§ **PROVIDED RECORDS**
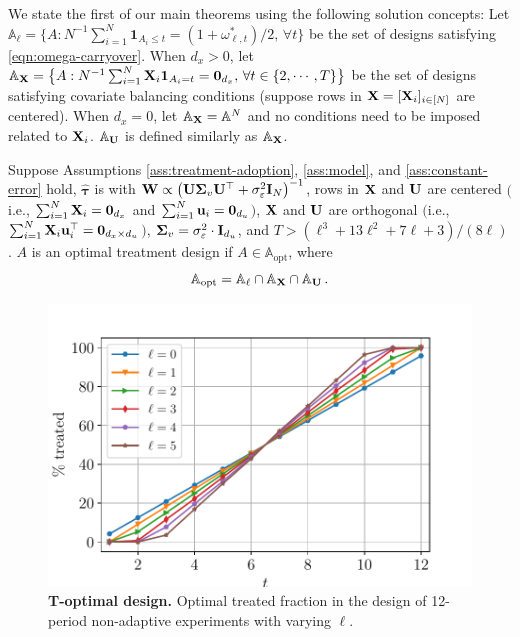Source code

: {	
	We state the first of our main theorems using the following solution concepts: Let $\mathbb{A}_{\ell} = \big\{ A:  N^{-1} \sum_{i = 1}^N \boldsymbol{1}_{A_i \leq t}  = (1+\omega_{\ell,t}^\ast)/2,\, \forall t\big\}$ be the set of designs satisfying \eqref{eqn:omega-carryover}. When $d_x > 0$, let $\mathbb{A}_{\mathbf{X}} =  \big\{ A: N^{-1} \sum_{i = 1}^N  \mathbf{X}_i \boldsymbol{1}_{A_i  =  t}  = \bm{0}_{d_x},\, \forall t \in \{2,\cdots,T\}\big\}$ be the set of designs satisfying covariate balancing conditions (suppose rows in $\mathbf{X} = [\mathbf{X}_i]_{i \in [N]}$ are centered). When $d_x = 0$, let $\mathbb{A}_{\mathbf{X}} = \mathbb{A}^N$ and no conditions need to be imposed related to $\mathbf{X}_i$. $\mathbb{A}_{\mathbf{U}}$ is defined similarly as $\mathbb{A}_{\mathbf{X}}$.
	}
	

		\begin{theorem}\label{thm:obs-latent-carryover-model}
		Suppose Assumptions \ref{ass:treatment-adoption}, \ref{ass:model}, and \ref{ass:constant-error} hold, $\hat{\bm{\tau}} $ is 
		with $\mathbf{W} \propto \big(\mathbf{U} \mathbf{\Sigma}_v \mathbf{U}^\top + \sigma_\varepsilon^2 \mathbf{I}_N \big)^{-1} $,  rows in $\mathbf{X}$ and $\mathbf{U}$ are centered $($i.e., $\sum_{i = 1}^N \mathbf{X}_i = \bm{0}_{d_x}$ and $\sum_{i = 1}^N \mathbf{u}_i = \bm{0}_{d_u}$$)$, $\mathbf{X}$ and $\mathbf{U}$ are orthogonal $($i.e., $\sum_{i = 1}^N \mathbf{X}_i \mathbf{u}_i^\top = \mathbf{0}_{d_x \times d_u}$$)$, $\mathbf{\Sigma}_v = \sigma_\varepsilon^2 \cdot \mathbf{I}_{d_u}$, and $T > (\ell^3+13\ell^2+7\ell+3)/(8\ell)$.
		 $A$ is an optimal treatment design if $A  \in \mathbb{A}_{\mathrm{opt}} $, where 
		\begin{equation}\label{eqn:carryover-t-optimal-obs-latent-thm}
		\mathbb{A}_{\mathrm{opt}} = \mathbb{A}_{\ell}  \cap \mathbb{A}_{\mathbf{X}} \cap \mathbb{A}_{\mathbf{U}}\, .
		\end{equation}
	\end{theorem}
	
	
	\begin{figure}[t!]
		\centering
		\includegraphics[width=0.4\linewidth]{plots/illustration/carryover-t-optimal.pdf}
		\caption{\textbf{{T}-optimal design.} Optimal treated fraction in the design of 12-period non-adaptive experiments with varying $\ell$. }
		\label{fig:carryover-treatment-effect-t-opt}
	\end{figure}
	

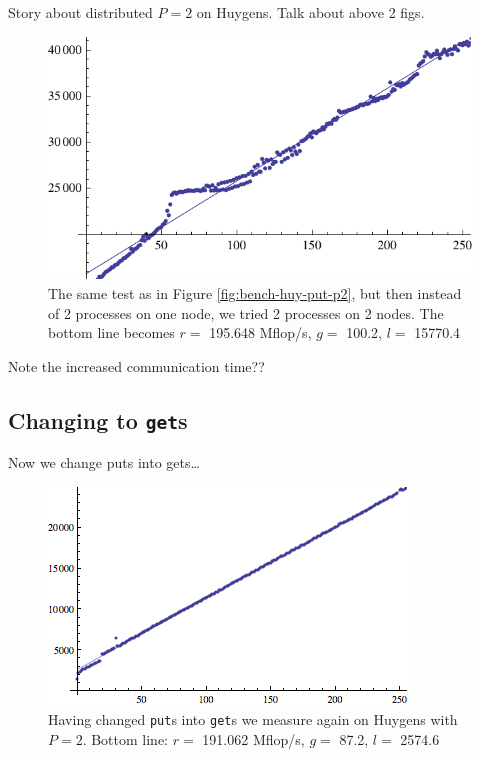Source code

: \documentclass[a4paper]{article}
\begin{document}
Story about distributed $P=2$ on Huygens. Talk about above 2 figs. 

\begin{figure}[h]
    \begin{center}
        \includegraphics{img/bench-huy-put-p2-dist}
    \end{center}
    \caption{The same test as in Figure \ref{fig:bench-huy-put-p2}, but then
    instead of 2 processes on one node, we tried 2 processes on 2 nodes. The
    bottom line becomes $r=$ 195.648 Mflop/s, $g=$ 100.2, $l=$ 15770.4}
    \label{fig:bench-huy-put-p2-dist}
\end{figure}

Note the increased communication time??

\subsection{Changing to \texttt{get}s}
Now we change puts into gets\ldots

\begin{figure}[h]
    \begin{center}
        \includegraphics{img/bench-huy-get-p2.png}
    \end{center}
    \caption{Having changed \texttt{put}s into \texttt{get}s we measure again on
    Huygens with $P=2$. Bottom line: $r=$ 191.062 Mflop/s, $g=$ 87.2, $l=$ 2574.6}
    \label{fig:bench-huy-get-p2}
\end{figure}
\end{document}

§ **EXERCISE REQUIREMENTS**
Please retype the material in full, exactly as it reads, apart from the images.

§ **OUTPUT FOR THIS EXERCISE**
Source code

: {	
	We state the first of our main theorems using the following solution concepts: Let $\mathbb{A}_{\ell} = \big\{ A:  N^{-1} \sum_{i = 1}^N \boldsymbol{1}_{A_i \leq t}  = (1+\omega_{\ell,t}^\ast)/2,\, \forall t\big\}$ be the set of designs satisfying \eqref{eqn:omega-carryover}. When $d_x > 0$, let $\mathbb{A}_{\mathbf{X}} =  \big\{ A: N^{-1} \sum_{i = 1}^N  \mathbf{X}_i \boldsymbol{1}_{A_i  =  t}  = \bm{0}_{d_x},\, \forall t \in \{2,\cdots,T\}\big\}$ be the set of designs satisfying covariate balancing conditions (suppose rows in $\mathbf{X} = [\mathbf{X}_i]_{i \in [N]}$ are centered). When $d_x = 0$, let $\mathbb{A}_{\mathbf{X}} = \mathbb{A}^N$ and no conditions need to be imposed related to $\mathbf{X}_i$. $\mathbb{A}_{\mathbf{U}}$ is defined similarly as $\mathbb{A}_{\mathbf{X}}$.
	}
	

		\begin{theorem}\label{thm:obs-latent-carryover-model}
		Suppose Assumptions \ref{ass:treatment-adoption}, \ref{ass:model}, and \ref{ass:constant-error} hold, $\hat{\bm{\tau}} $ is 
		with $\mathbf{W} \propto \big(\mathbf{U} \mathbf{\Sigma}_v \mathbf{U}^\top + \sigma_\varepsilon^2 \mathbf{I}_N \big)^{-1} $,  rows in $\mathbf{X}$ and $\mathbf{U}$ are centered $($i.e., $\sum_{i = 1}^N \mathbf{X}_i = \bm{0}_{d_x}$ and $\sum_{i = 1}^N \mathbf{u}_i = \bm{0}_{d_u}$$)$, $\mathbf{X}$ and $\mathbf{U}$ are orthogonal $($i.e., $\sum_{i = 1}^N \mathbf{X}_i \mathbf{u}_i^\top = \mathbf{0}_{d_x \times d_u}$$)$, $\mathbf{\Sigma}_v = \sigma_\varepsilon^2 \cdot \mathbf{I}_{d_u}$, and $T > (\ell^3+13\ell^2+7\ell+3)/(8\ell)$.
		 $A$ is an optimal treatment design if $A  \in \mathbb{A}_{\mathrm{opt}} $, where 
		\begin{equation}\label{eqn:carryover-t-optimal-obs-latent-thm}
		\mathbb{A}_{\mathrm{opt}} = \mathbb{A}_{\ell}  \cap \mathbb{A}_{\mathbf{X}} \cap \mathbb{A}_{\mathbf{U}}\, .
		\end{equation}
	\end{theorem}
	
	
	\begin{figure}[t!]
		\centering
		\includegraphics[width=0.4\linewidth]{plots/illustration/carryover-t-optimal.pdf}
		\caption{\textbf{{T}-optimal design.} Optimal treated fraction in the design of 12-period non-adaptive experiments with varying $\ell$. }
		\label{fig:carryover-treatment-effect-t-opt}
	\end{figure}
	

Source code

: \documentclass[a4paper]{article}
\begin{document}
Story about distributed $P=2$ on Huygens. Talk about above 2 figs. 

\begin{figure}[h]
    \begin{center}
        \includegraphics{img/bench-huy-put-p2-dist}
    \end{center}
    \caption{The same test as in Figure \ref{fig:bench-huy-put-p2}, but then
    instead of 2 processes on one node, we tried 2 processes on 2 nodes. The
    bottom line becomes $r=$ 195.648 Mflop/s, $g=$ 100.2, $l=$ 15770.4}
    \label{fig:bench-huy-put-p2-dist}
\end{figure}

Note the increased communication time??

\subsection{Changing to \texttt{get}s}
Now we change puts into gets\ldots

\begin{figure}[h]
    \begin{center}
        \includegraphics{img/bench-huy-get-p2.png}
    \end{center}
    \caption{Having changed \texttt{put}s into \texttt{get}s we measure again on
    Huygens with $P=2$. Bottom line: $r=$ 191.062 Mflop/s, $g=$ 87.2, $l=$ 2574.6}
    \label{fig:bench-huy-get-p2}
\end{figure}
\end{document}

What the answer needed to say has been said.